• Instructions for the task: Could you print, exactly as they stand, the lines from the one holding "Unfortunately it'd be" to the end of the data below, and nothing more?

☆ ☆ ☆

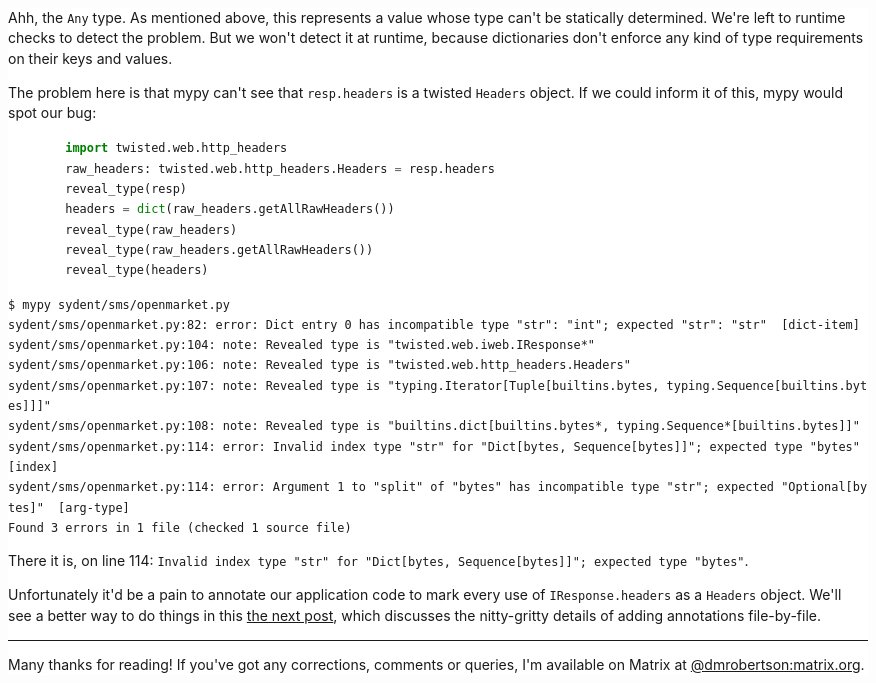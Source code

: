 Ahh, the `Any` type. As mentioned above, this represents a value whose type can't be statically determined. We're left to runtime checks to detect the problem. But we won't detect it at runtime, because dictionaries don't enforce any kind of type requirements on their keys and values.

The problem here is that mypy can't see that `resp.headers` is a twisted `Headers` object. If we could inform it of this, mypy would spot our bug:

```python
        import twisted.web.http_headers
        raw_headers: twisted.web.http_headers.Headers = resp.headers
        reveal_type(resp)
        headers = dict(raw_headers.getAllRawHeaders())
        reveal_type(raw_headers)
        reveal_type(raw_headers.getAllRawHeaders())
        reveal_type(headers)
```

```txt
$ mypy sydent/sms/openmarket.py
sydent/sms/openmarket.py:82: error: Dict entry 0 has incompatible type "str": "int"; expected "str": "str"  [dict-item]
sydent/sms/openmarket.py:104: note: Revealed type is "twisted.web.iweb.IResponse*"
sydent/sms/openmarket.py:106: note: Revealed type is "twisted.web.http_headers.Headers"
sydent/sms/openmarket.py:107: note: Revealed type is "typing.Iterator[Tuple[builtins.bytes, typing.Sequence[builtins.bytes]]]"
sydent/sms/openmarket.py:108: note: Revealed type is "builtins.dict[builtins.bytes*, typing.Sequence*[builtins.bytes]]"
sydent/sms/openmarket.py:114: error: Invalid index type "str" for "Dict[bytes, Sequence[bytes]]"; expected type "bytes"  [index]
sydent/sms/openmarket.py:114: error: Argument 1 to "split" of "bytes" has incompatible type "str"; expected "Optional[bytes]"  [arg-type]
Found 3 errors in 1 file (checked 1 source file)
```

There it is, on line 114: `Invalid index type "str" for "Dict[bytes, Sequence[bytes]]"; expected type "bytes"`.

Unfortunately it'd be a pain to annotate our application code to mark every use of `IResponse.headers` as a `Headers` object. We'll see a better way to do things in this [the next post](https://matrix.org/blog/2021/12/10/type-coverage-for-sydent-annotation), which discusses the nitty-gritty details of adding annotations file-by-file.

----

Many thanks for reading! If you've got any corrections, comments or queries, I'm available on Matrix at [@dmrobertson:matrix.org](https://matrix.to/#/@dmrobertson:matrix.org).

☆ ☆ ☆

• Response:
Unfortunately it'd be a pain to annotate our application code to mark every use of `IResponse.headers` as a `Headers` object. We'll see a better way to do things in this [the next post](https://matrix.org/blog/2021/12/10/type-coverage-for-sydent-annotation), which discusses the nitty-gritty details of adding annotations file-by-file.

----

Many thanks for reading! If you've got any corrections, comments or queries, I'm available on Matrix at [@dmrobertson:matrix.org](https://matrix.to/#/@dmrobertson:matrix.org).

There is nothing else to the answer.